**What you are asked to do:** When the line containing "Each of the" is reached, include it and end there; set down verbatim every line before it, starting at the top of the records.

**Given information:**
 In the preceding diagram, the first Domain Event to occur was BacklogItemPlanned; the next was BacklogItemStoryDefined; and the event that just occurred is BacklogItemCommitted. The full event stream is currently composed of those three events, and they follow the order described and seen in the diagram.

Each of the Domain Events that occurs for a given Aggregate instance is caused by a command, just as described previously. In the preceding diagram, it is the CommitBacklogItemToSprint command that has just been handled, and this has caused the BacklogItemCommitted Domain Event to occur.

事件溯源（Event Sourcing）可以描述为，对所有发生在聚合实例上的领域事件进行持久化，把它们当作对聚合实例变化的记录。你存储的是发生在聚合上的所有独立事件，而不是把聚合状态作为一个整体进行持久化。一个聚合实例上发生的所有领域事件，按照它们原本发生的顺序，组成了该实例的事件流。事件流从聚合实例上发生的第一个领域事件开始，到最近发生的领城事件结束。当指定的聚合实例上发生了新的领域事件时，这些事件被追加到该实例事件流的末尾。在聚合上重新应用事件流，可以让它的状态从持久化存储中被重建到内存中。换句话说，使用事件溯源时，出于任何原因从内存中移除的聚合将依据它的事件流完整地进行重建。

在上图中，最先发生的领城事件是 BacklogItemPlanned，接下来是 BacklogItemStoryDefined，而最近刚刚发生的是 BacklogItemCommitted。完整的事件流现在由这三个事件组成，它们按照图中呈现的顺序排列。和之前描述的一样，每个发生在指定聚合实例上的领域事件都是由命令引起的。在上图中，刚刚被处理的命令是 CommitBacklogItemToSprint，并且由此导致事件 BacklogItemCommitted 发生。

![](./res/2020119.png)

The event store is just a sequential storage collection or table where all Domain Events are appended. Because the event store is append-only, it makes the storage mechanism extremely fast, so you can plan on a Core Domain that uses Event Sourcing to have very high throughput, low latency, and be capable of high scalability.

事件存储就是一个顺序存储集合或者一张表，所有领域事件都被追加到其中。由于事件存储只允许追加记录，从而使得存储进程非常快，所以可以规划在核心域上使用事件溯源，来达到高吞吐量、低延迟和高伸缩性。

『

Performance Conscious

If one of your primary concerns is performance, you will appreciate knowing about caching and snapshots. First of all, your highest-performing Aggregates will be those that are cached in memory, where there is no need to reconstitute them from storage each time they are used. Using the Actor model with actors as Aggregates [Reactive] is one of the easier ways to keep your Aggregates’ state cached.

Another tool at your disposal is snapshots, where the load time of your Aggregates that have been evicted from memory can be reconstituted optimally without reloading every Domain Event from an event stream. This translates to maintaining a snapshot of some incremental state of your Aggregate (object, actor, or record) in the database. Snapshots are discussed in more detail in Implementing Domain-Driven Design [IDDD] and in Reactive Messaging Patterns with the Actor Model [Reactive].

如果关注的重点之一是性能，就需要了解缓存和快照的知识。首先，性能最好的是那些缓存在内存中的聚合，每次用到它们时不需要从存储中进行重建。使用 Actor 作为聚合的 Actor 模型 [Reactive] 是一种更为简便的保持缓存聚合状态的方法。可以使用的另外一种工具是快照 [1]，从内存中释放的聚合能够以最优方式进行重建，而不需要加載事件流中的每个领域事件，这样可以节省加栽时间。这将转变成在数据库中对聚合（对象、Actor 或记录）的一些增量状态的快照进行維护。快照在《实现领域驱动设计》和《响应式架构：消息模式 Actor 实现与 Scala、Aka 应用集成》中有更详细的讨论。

**Exercise answer:**
 In the preceding diagram, the first Domain Event to occur was BacklogItemPlanned; the next was BacklogItemStoryDefined; and the event that just occurred is BacklogItemCommitted. The full event stream is currently composed of those three events, and they follow the order described and seen in the diagram.

Each of the Domain Events that occurs for a given Aggregate instance is caused by a command, just as described previously. In the preceding diagram, it is the CommitBacklogItemToSprint command that has just been handled, and this has caused the BacklogItemCommitted Domain Event to occur.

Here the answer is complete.